■ **TASK DETAILS**
Copy each line of the entries that includes the word "слотов".

■ **SUPPLIED INFORMATION**
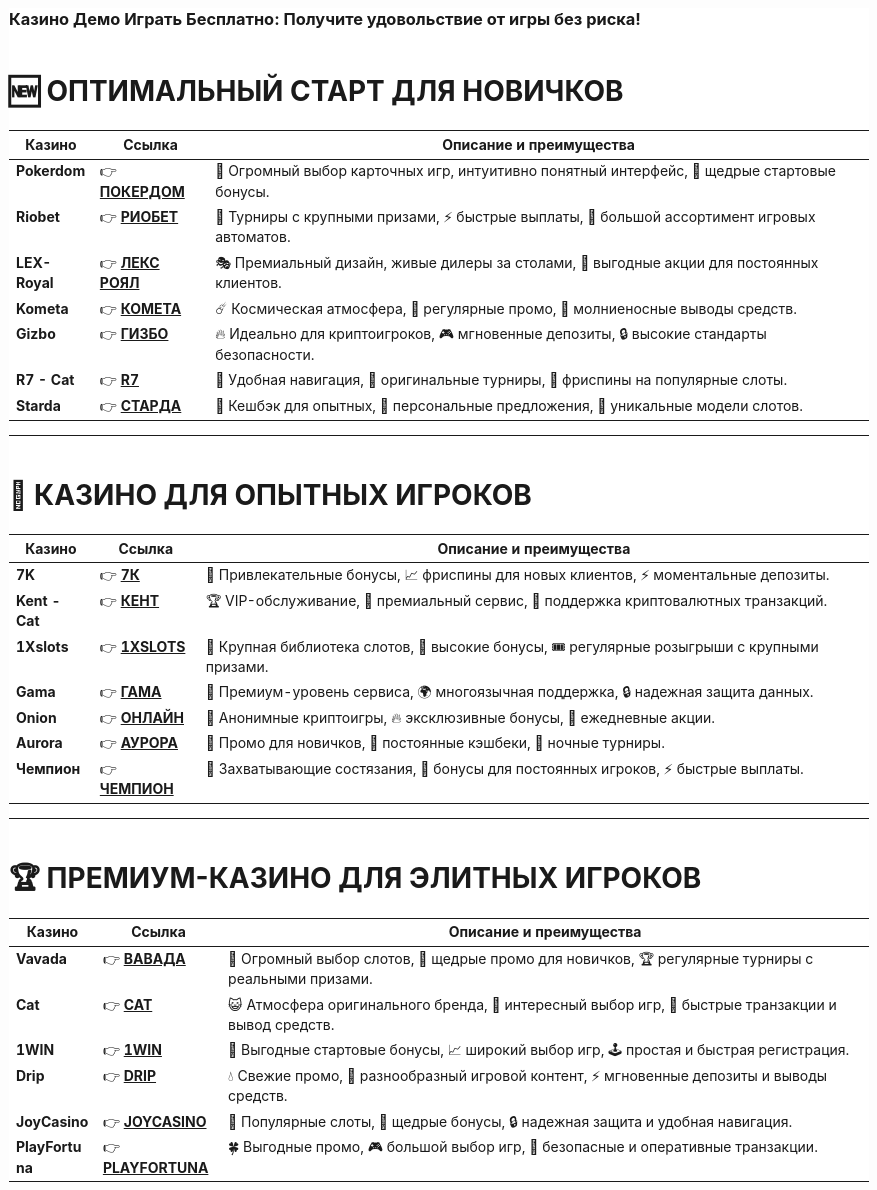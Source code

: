 ### Казино Демо Играть Бесплатно: Получите удовольствие от игры без риска!
# 🆕 ОПТИМАЛЬНЫЙ СТАРТ ДЛЯ НОВИЧКОВ

| Казино        | Ссылка                                              | Описание и преимущества                                                                     |
| ------------- | --------------------------------------------------- | ------------------------------------------------------------------------------------------- |
| **Pokerdom**  | 👉 [**ПОКЕРДОМ**](https://brandplay.link/FwVc4f)    | 💎 Огромный выбор карточных игр, интуитивно понятный интерфейс, 🎁 щедрые стартовые бонусы. |
| **Riobet**    | 👉 [**РИОБЕТ**](https://brandplay.link/TnjsxFvH)    | 🌟 Турниры с крупными призами, ⚡ быстрые выплаты, 🎲 большой ассортимент игровых автоматов. |
| **LEX-Royal** | 👉 [**ЛЕКС РОЯЛ**](https://brandplay.link/VMqNXPFs) | 🎭 Премиальный дизайн, живые дилеры за столами, 🎁 выгодные акции для постоянных клиентов.  |
| **Kometa**    | 👉 [**КОМЕТА**](https://brandplay.link/jHzFFYGv)    | ☄️ Космическая атмосфера, 🎁 регулярные промо, 🚀 молниеносные выводы средств.              |
| **Gizbo**     | 👉 [**ГИЗБО**](https://brandplay.link/rvzLrVLp)     | 🔥 Идеально для криптоигроков, 🎮 мгновенные депозиты, 🔒 высокие стандарты безопасности.   |
| **R7 - Cat**  | 👉 [**R7**](https://brandplay.link/dByFXP7h)        | 🎉 Удобная навигация, 🌟 оригинальные турниры, 🎁 фриспины на популярные слоты.             |
| **Starda**    | 👉 [**СТАРДА**](https://brandplay.link/HDcDrxLk)    | 🚀 Кешбэк для опытных, 🤑 персональные предложения, 🎰 уникальные модели слотов.            |

***

# 🌟 КАЗИНО ДЛЯ ОПЫТНЫХ ИГРОКОВ

| Казино         | Ссылка                                                                                           | Описание и преимущества                                                                       |
| -------------- | ------------------------------------------------------------------------------------------------ | --------------------------------------------------------------------------------------------- |
| **7K**         | 👉 [**7К**](https://brandplay.link/dd46bNgD)                                                     | 🔔 Привлекательные бонусы, 📈 фриспины для новых клиентов, ⚡ моментальные депозиты.           |
| **Kent - Cat** | 👉 [**КЕНТ**](https://brandplay.link/XRH1g6Vb)                                                   | 🏆 VIP-обслуживание, 💎 премиальный сервис, 📲 поддержка криптовалютных транзакций.           |
| **1Xslots**    | 👉 [**1XSLOTS**](https://brandplay.link/J2ZbqMPZ)                                                | 🎰 Крупная библиотека слотов, 🎁 высокие бонусы, 🎟️ регулярные розыгрыши с крупными призами. |
| **Gama**       | 👉 [**ГАМА**](https://brandplay.link/RD52jZbL)                                                   | 💎 Премиум-уровень сервиса, 🌍 многоязычная поддержка, 🔒 надежная защита данных.             |
| **Onion**      | 👉 [**ОНЛАЙН**](https://brandplay.link/8LcS6Djb)                                                 | 🧅 Анонимные криптоигры, 🔥 эксклюзивные бонусы, 💸 ежедневные акции.                         |
| **Aurora**     | 👉 [**АУРОРА**](https://10trafic-stat2.com/click/668546556bcc6313411604bc/6766/13031/subaccount) | 🌌 Промо для новичков, 🤑 постоянные кэшбеки, 🚀 ночные турниры.                              |
| **Чемпион**    | 👉 [**ЧЕМПИОН**](https://temon-gter.cfd/go/9n8?p56190p303844p3509t17502)                         | 🏅 Захватывающие состязания, 🎁 бонусы для постоянных игроков, ⚡ быстрые выплаты.             |

***

# 🏆 ПРЕМИУМ-КАЗИНО ДЛЯ ЭЛИТНЫХ ИГРОКОВ

| Казино          | Ссылка                                                                                                       | Описание и преимущества                                                                            |
| --------------- | ------------------------------------------------------------------------------------------------------------ | -------------------------------------------------------------------------------------------------- |
| **Vavada**      | 👉 [**ВАВАДА**](https://partnervavadarv.com?promo=75590753-cc8b-4c4a-8d71-99b7a2293439-jud\&target=register) | 🌟 Огромный выбор слотов, 🎁 щедрые промо для новичков, 🏆 регулярные турниры с реальными призами. |
| **Cat**         | 👉 [**CAT**](https://catchthecatthree.com/d1bfb4f94)                                                         | 😺 Атмосфера оригинального бренда, 🎰 интересный выбор игр, 💸 быстрые транзакции и вывод средств. |
| **1WIN**        | 👉 [**1WIN**](https://brandplay.link/9sD8CZLQ)                                                               | 🌟 Выгодные стартовые бонусы, 📈 широкий выбор игр, 🕹️ простая и быстрая регистрация.             |
| **Drip**        | 👉 [**DRIP**](https://drp-irrs01.com/c4bf3bd2f)                                                              | 💧 Свежие промо, 🎰 разнообразный игровой контент, ⚡ мгновенные депозиты и выводы средств.         |
| **JoyCasino**   | 👉 [**JOYCASINO**](https://rpc30.call2me.pro/?/ru/registration?apkpop=0\&partner=p24970p3289525p8e5d)        | 🎉 Популярные слоты, 🎁 щедрые бонусы, 🔒 надежная защита и удобная навигация.                     |
| **PlayFortuna** | 👉 [**PLAYFORTUNA**](https://4v4rg0e52p.com/alt/playfortuna?27f770988db651f9cc8f16742d88cecd)                | 🍀 Выгодные промо, 🎮 большой выбор игр, 🏦 безопасные и оперативные транзакции.                   |

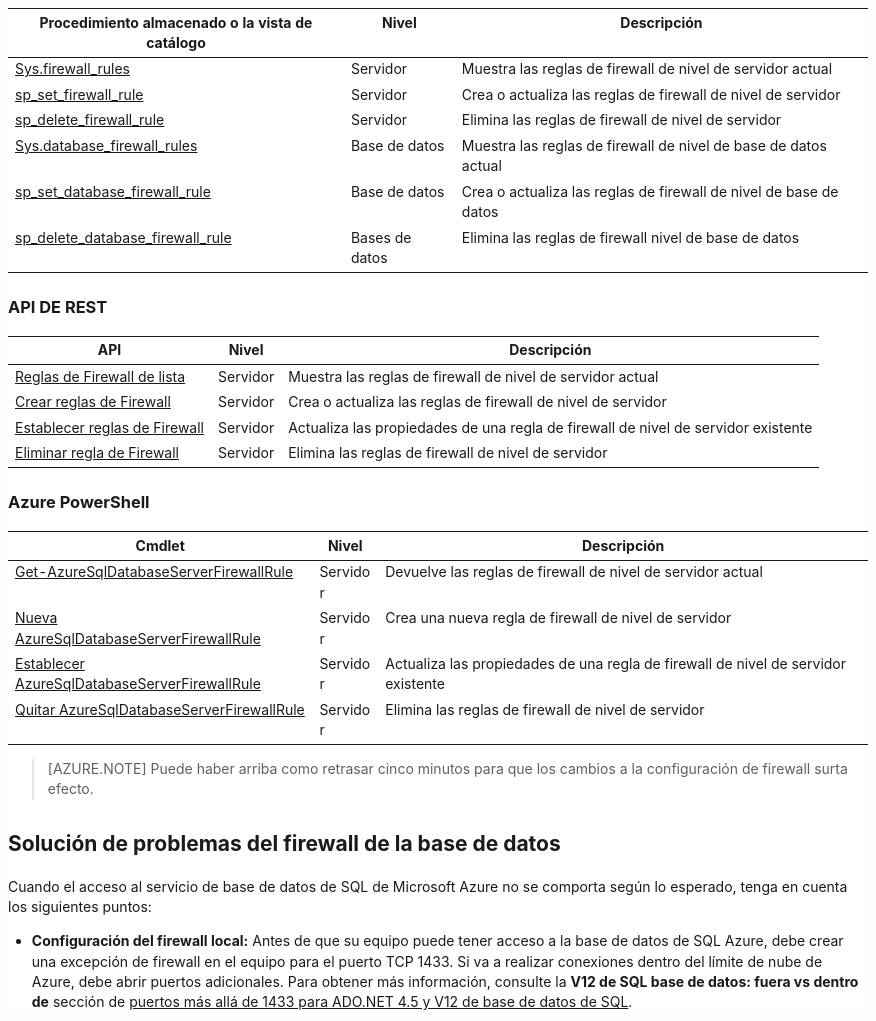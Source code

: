 | Procedimiento almacenado o la vista de catálogo                                                           | Nivel     | Descripción                                          |
|--------------------------------------------------------------------------------------------|-----------|------------------------------------------------------|
| [Sys.firewall_rules](https://msdn.microsoft.com/library/dn269980.aspx)                   | Servidor    | Muestra las reglas de firewall de nivel de servidor actual     |
| [sp_set_firewall_rule](https://msdn.microsoft.com/library/dn270017.aspx)             | Servidor    | Crea o actualiza las reglas de firewall de nivel de servidor       |
| [sp_delete_firewall_rule](https://msdn.microsoft.com/library/dn270024.aspx)          | Servidor    | Elimina las reglas de firewall de nivel de servidor                  |
| [Sys.database_firewall_rules](https://msdn.microsoft.com/library/dn269982.aspx)        | Base de datos  | Muestra las reglas de firewall de nivel de base de datos actual   |
| [sp_set_database_firewall_rule](https://msdn.microsoft.com/library/dn270010.aspx)    | Base de datos  | Crea o actualiza las reglas de firewall de nivel de base de datos |
| [sp_delete_database_firewall_rule](https://msdn.microsoft.com/library/dn270030.aspx) | Bases de datos | Elimina las reglas de firewall nivel de base de datos                |

### <a name="rest-api"></a>API DE REST

| API                  | Nivel  | Descripción                                                      |
|----------------------|--------|------------------------------------------------------------------|
| [Reglas de Firewall de lista](https://msdn.microsoft.com/library/azure/dn505715.aspx)  | Servidor | Muestra las reglas de firewall de nivel de servidor actual                 |
| [Crear reglas de Firewall](https://msdn.microsoft.com/library/azure/dn505712.aspx) | Servidor | Crea o actualiza las reglas de firewall de nivel de servidor                   |
| [Establecer reglas de Firewall](https://msdn.microsoft.com/library/azure/dn505707.aspx)    | Servidor | Actualiza las propiedades de una regla de firewall de nivel de servidor existente |
| [Eliminar regla de Firewall](https://msdn.microsoft.com/library/azure/dn505706.aspx) | Servidor | Elimina las reglas de firewall de nivel de servidor                              |


### <a name="azure-powershell"></a>Azure PowerShell

| Cmdlet                                                                                              | Nivel  | Descripción                                                      |
|-----------------------------------------------------------------------------------------------------|--------|------------------------------------------------------------------|
| [Get-AzureSqlDatabaseServerFirewallRule](https://msdn.microsoft.com/library/azure/dn546731.aspx)    | Servidor | Devuelve las reglas de firewall de nivel de servidor actual                  |
| [Nueva AzureSqlDatabaseServerFirewallRule](https://msdn.microsoft.com/library/azure/dn546724.aspx)    | Servidor | Crea una nueva regla de firewall de nivel de servidor                         |
| [Establecer AzureSqlDatabaseServerFirewallRule](https://msdn.microsoft.com/library/azure/dn546739.aspx)    | Servidor | Actualiza las propiedades de una regla de firewall de nivel de servidor existente |
| [Quitar AzureSqlDatabaseServerFirewallRule](https://msdn.microsoft.com/library/azure/dn546727.aspx) | Servidor | Elimina las reglas de firewall de nivel de servidor                              |

> [AZURE.NOTE] Puede haber arriba como retrasar cinco minutos para que los cambios a la configuración de firewall surta efecto.

## <a name="troubleshooting-the-database-firewall"></a>Solución de problemas del firewall de la base de datos

Cuando el acceso al servicio de base de datos de SQL de Microsoft Azure no se comporta según lo esperado, tenga en cuenta los siguientes puntos:

- **Configuración del firewall local:** Antes de que su equipo puede tener acceso a la base de datos de SQL Azure, debe crear una excepción de firewall en el equipo para el puerto TCP 1433. Si va a realizar conexiones dentro del límite de nube de Azure, debe abrir puertos adicionales. Para obtener más información, consulte la **V12 de SQL base de datos: fuera vs dentro de** sección de [puertos más allá de 1433 para ADO.NET 4.5 y V12 de base de datos de SQL](sql-database-develop-direct-route-ports-adonet-v12.md).


[1]: ./media/sql-database-firewall-configure/sqldb-firewall-1.png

■ **RESPONSE**
| **Starda**    | 👉 [**СТАРДА**](https://brandplay.link/HDcDrxLk)    | 🚀 Кешбэк для опытных, 🤑 персональные предложения, 🎰 уникальные модели слотов.            |
| **1Xslots**    | 👉 [**1XSLOTS**](https://brandplay.link/J2ZbqMPZ)                                                | 🎰 Крупная библиотека слотов, 🎁 высокие бонусы, 🎟️ регулярные розыгрыши с крупными призами. |
| **Vavada**      | 👉 [**ВАВАДА**](https://partnervavadarv.com?promo=75590753-cc8b-4c4a-8d71-99b7a2293439-jud\&target=register) | 🌟 Огромный выбор слотов, 🎁 щедрые промо для новичков, 🏆 регулярные турниры с реальными призами. |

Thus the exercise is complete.